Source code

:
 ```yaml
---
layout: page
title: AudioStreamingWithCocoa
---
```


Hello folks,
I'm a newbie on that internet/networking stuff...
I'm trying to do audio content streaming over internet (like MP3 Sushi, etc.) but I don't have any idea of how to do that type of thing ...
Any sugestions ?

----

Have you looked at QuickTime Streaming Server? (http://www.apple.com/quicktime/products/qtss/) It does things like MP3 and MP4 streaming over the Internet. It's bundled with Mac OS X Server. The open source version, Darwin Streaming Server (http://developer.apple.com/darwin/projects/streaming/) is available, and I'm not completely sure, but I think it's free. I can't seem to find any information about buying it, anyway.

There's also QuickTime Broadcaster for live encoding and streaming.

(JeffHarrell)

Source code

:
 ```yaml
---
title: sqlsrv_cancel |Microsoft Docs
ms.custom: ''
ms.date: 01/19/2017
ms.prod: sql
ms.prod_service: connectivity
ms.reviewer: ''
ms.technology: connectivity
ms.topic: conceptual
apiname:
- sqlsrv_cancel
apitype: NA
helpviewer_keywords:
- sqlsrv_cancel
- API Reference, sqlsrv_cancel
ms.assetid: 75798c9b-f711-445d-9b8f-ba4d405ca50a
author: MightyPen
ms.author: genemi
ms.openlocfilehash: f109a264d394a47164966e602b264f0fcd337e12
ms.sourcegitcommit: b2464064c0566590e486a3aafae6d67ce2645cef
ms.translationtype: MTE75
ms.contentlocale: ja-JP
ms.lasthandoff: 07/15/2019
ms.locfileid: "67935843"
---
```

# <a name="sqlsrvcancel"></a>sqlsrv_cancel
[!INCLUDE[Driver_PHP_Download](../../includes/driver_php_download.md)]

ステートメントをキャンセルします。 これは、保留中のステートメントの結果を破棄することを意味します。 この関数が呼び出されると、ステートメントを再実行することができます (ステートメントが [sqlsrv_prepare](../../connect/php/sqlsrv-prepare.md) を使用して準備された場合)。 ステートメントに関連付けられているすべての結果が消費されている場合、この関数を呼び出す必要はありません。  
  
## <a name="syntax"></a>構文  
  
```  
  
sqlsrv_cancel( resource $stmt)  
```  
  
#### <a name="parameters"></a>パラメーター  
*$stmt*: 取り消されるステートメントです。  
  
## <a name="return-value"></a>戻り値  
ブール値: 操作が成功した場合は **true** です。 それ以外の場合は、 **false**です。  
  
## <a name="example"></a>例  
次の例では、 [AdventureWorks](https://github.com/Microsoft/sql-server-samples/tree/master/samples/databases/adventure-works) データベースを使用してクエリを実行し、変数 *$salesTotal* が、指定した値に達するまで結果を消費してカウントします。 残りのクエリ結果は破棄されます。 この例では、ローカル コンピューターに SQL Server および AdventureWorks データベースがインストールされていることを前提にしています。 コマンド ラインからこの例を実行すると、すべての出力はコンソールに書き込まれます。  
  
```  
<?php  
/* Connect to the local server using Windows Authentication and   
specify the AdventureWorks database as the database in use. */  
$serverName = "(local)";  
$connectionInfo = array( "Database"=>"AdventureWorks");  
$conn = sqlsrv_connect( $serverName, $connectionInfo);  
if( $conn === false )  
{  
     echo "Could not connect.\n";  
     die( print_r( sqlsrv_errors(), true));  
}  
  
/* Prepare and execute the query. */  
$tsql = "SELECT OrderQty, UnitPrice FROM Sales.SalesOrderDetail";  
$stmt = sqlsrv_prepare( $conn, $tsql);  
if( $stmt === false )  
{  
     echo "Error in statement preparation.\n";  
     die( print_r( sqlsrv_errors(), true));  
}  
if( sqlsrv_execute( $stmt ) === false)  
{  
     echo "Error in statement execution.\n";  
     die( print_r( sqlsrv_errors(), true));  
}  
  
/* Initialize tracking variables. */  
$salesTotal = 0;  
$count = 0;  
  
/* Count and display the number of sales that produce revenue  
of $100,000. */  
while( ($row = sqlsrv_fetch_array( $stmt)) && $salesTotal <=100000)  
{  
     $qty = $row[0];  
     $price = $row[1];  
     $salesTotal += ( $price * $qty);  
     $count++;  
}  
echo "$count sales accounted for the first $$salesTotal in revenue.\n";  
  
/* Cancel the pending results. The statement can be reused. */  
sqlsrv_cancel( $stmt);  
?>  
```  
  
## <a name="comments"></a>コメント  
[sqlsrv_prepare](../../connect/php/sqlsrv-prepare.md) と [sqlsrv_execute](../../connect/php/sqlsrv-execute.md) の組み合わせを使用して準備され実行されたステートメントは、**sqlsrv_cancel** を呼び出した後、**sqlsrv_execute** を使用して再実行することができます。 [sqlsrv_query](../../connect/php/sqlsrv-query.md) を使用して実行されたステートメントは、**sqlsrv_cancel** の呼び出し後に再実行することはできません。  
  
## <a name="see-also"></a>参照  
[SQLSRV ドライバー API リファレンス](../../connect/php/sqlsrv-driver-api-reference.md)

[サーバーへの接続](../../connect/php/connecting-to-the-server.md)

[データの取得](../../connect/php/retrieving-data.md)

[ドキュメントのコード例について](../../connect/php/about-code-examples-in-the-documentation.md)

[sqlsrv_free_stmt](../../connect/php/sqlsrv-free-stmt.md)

- What you are asked to do -
Word for word, transcribe the data shown above.

- Written solution -
Source code

:
 ```yaml
---
layout: page
title: AudioStreamingWithCocoa
---
```


Hello folks,
I'm a newbie on that internet/networking stuff...
I'm trying to do audio content streaming over internet (like MP3 Sushi, etc.) but I don't have any idea of how to do that type of thing ...
Any sugestions ?

----

Have you looked at QuickTime Streaming Server? (http://www.apple.com/quicktime/products/qtss/) It does things like MP3 and MP4 streaming over the Internet. It's bundled with Mac OS X Server. The open source version, Darwin Streaming Server (http://developer.apple.com/darwin/projects/streaming/) is available, and I'm not completely sure, but I think it's free. I can't seem to find any information about buying it, anyway.

There's also QuickTime Broadcaster for live encoding and streaming.

(JeffHarrell)

Source code

:
 ```yaml
---
title: sqlsrv_cancel |Microsoft Docs
ms.custom: ''
ms.date: 01/19/2017
ms.prod: sql
ms.prod_service: connectivity
ms.reviewer: ''
ms.technology: connectivity
ms.topic: conceptual
apiname:
- sqlsrv_cancel
apitype: NA
helpviewer_keywords:
- sqlsrv_cancel
- API Reference, sqlsrv_cancel
ms.assetid: 75798c9b-f711-445d-9b8f-ba4d405ca50a
author: MightyPen
ms.author: genemi
ms.openlocfilehash: f109a264d394a47164966e602b264f0fcd337e12
ms.sourcegitcommit: b2464064c0566590e486a3aafae6d67ce2645cef
ms.translationtype: MTE75
ms.contentlocale: ja-JP
ms.lasthandoff: 07/15/2019
ms.locfileid: "67935843"
---
```

# <a name="sqlsrvcancel"></a>sqlsrv_cancel
[!INCLUDE[Driver_PHP_Download](../../includes/driver_php_download.md)]

ステートメントをキャンセルします。 これは、保留中のステートメントの結果を破棄することを意味します。 この関数が呼び出されると、ステートメントを再実行することができます (ステートメントが [sqlsrv_prepare](../../connect/php/sqlsrv-prepare.md) を使用して準備された場合)。 ステートメントに関連付けられているすべての結果が消費されている場合、この関数を呼び出す必要はありません。  
  
## <a name="syntax"></a>構文  
  
```  
  
sqlsrv_cancel( resource $stmt)  
```  
  
#### <a name="parameters"></a>パラメーター  
*$stmt*: 取り消されるステートメントです。  
  
## <a name="return-value"></a>戻り値  
ブール値: 操作が成功した場合は **true** です。 それ以外の場合は、 **false**です。  
  
## <a name="example"></a>例  
次の例では、 [AdventureWorks](https://github.com/Microsoft/sql-server-samples/tree/master/samples/databases/adventure-works) データベースを使用してクエリを実行し、変数 *$salesTotal* が、指定した値に達するまで結果を消費してカウントします。 残りのクエリ結果は破棄されます。 この例では、ローカル コンピューターに SQL Server および AdventureWorks データベースがインストールされていることを前提にしています。 コマンド ラインからこの例を実行すると、すべての出力はコンソールに書き込まれます。  
  
```  
<?php  
/* Connect to the local server using Windows Authentication and   
specify the AdventureWorks database as the database in use. */  
$serverName = "(local)";  
$connectionInfo = array( "Database"=>"AdventureWorks");  
$conn = sqlsrv_connect( $serverName, $connectionInfo);  
if( $conn === false )  
{  
     echo "Could not connect.\n";  
     die( print_r( sqlsrv_errors(), true));  
}  
  
/* Prepare and execute the query. */  
$tsql = "SELECT OrderQty, UnitPrice FROM Sales.SalesOrderDetail";  
$stmt = sqlsrv_prepare( $conn, $tsql);  
if( $stmt === false )  
{  
     echo "Error in statement preparation.\n";  
     die( print_r( sqlsrv_errors(), true));  
}  
if( sqlsrv_execute( $stmt ) === false)  
{  
     echo "Error in statement execution.\n";  
     die( print_r( sqlsrv_errors(), true));  
}  
  
/* Initialize tracking variables. */  
$salesTotal = 0;  
$count = 0;  
  
/* Count and display the number of sales that produce revenue  
of $100,000. */  
while( ($row = sqlsrv_fetch_array( $stmt)) && $salesTotal <=100000)  
{  
     $qty = $row[0];  
     $price = $row[1];  
     $salesTotal += ( $price * $qty);  
     $count++;  
}  
echo "$count sales accounted for the first $$salesTotal in revenue.\n";  
  
/* Cancel the pending results. The statement can be reused. */  
sqlsrv_cancel( $stmt);  
?>  
```  
  
## <a name="comments"></a>コメント  
[sqlsrv_prepare](../../connect/php/sqlsrv-prepare.md) と [sqlsrv_execute](../../connect/php/sqlsrv-execute.md) の組み合わせを使用して準備され実行されたステートメントは、**sqlsrv_cancel** を呼び出した後、**sqlsrv_execute** を使用して再実行することができます。 [sqlsrv_query](../../connect/php/sqlsrv-query.md) を使用して実行されたステートメントは、**sqlsrv_cancel** の呼び出し後に再実行することはできません。  
  
## <a name="see-also"></a>参照  
[SQLSRV ドライバー API リファレンス](../../connect/php/sqlsrv-driver-api-reference.md)

[サーバーへの接続](../../connect/php/connecting-to-the-server.md)

[データの取得](../../connect/php/retrieving-data.md)

[ドキュメントのコード例について](../../connect/php/about-code-examples-in-the-documentation.md)

[sqlsrv_free_stmt](../../connect/php/sqlsrv-free-stmt.md)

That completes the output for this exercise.